Я опять молчала, хотя всем нутром чувствовала, как тяжело ему даётся каждая секунда моего молчания. Посмотрела на его грудь, ощущая как по нервам ударило той памятью, хлёстко, как будто это было только что – я спрашиваю, могу ли поставить свою Печать на нём, и он без малейших сомнений соглашается, с радостью, а потом его восторг нарастает с каждым моим шагом к этому событию, всё сильнее и сильнее, до небес и выше. Он был счастлив. Я была счастлива из-за того, что был счастлив он. Если бы я могла сделать это ещё раз, я бы сделала.

– Там написано, что ты особенный. И что ты освещаешь мой мир. Освещал, пока я находилась на достаточно большом расстоянии.

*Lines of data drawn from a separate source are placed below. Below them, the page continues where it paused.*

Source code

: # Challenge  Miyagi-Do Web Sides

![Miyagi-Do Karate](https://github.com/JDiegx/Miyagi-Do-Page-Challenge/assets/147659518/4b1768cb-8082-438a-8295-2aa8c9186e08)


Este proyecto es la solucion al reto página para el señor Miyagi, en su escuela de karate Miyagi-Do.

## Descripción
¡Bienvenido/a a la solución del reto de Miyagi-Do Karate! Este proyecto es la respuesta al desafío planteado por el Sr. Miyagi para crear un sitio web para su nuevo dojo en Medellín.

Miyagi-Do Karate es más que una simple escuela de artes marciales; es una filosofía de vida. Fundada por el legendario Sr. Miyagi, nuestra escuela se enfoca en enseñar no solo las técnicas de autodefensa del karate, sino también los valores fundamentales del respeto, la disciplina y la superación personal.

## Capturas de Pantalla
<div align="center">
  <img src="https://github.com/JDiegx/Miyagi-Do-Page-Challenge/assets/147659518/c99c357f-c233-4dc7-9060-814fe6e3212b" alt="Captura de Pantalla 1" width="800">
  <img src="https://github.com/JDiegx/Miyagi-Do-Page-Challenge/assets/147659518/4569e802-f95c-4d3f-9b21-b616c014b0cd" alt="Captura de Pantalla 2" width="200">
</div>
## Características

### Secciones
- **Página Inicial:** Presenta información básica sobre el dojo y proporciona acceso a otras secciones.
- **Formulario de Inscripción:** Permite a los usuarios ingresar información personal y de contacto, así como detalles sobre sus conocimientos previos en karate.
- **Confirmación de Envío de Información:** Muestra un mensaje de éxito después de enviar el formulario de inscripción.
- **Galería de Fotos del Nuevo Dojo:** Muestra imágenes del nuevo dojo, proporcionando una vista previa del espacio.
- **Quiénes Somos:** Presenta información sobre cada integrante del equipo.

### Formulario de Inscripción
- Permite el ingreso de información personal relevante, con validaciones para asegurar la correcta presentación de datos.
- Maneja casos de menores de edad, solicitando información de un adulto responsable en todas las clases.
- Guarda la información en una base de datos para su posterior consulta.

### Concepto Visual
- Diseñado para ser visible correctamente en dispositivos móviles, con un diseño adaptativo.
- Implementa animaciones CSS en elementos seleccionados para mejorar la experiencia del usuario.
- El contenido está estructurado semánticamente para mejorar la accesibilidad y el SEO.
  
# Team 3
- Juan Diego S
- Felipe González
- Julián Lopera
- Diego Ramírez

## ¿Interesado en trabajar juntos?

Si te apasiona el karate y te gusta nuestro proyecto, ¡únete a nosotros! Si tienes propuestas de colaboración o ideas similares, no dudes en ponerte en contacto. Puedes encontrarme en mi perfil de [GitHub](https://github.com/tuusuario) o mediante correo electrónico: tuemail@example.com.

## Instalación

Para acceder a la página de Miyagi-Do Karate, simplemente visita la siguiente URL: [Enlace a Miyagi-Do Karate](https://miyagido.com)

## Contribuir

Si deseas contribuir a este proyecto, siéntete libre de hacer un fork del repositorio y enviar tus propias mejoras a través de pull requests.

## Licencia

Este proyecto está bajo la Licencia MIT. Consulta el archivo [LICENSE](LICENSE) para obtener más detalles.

И я буду находиться на расстоянии и дальше, в целях самосохранения.

Он не пошевелился и ничего не ответил, но ощущение было такое, как будто плотность боли вокруг нас увеличилась в разы, и вот-вот нас расплющит. Если бы он был моим пациентом, я бы предложила ему препараты, но он не был, и предложить мне было нечего, кроме того, что я уже дала. Он хотел эту правду и просил о ней, а теперь она его душила.

– Лея, ты меня ненавидишь?

– Нет.

Это я могла сказать с уверенностью и без раздумий, я любила его, я его обожала, я просто не хотела, чтобы он своим поведением портил моё отношение к нему, поэтому выбирала дистанцию. Он спросил с таким недоверием, как будто точно знал, что не давал мне повода, а я просто придумала себе конфликт на пустом месте:

– Ты... не хочешь меня видеть? Вообще никогда?

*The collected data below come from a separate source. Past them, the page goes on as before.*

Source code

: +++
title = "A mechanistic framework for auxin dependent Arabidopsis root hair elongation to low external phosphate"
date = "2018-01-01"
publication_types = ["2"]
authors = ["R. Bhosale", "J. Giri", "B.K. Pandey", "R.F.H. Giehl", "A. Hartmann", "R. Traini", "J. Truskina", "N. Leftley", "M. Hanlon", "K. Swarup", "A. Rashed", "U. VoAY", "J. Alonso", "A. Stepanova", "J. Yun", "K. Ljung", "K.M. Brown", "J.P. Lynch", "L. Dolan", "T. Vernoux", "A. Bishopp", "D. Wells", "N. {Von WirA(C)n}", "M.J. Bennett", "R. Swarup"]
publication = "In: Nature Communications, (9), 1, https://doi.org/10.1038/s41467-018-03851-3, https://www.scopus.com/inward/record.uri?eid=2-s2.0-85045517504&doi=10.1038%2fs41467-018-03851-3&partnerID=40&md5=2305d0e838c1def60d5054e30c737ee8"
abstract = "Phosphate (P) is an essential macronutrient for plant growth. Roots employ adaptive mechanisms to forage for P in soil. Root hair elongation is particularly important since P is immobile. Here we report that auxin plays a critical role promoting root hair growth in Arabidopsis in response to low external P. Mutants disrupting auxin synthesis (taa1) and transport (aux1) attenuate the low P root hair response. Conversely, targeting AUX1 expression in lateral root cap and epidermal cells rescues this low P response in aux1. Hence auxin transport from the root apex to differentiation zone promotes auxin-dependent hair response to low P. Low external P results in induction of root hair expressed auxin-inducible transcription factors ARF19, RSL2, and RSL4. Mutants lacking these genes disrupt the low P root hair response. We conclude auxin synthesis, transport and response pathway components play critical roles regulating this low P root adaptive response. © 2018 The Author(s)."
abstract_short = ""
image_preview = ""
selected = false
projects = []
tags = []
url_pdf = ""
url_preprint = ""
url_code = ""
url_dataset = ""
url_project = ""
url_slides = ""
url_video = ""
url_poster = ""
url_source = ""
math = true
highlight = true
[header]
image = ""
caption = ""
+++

– Нас ничего не связывает.

– На тебе моя Печать, – прозвучало как королевский аргумент, который решает всё, я кивнула:

– А на тебе – моя. Я от своих обязательств не отказывалась, но они состоят только в защите, которую сильный дарит верному, и всё. Если она тебе нужна, обращайся, я не откажу. А пока не нужна, мне эти Печати не мешают. Это телефон, который никогда не звонит.

– Сегодня ты мне позвонила.

– Я хотела попрощаться. Я не думала, что выживу.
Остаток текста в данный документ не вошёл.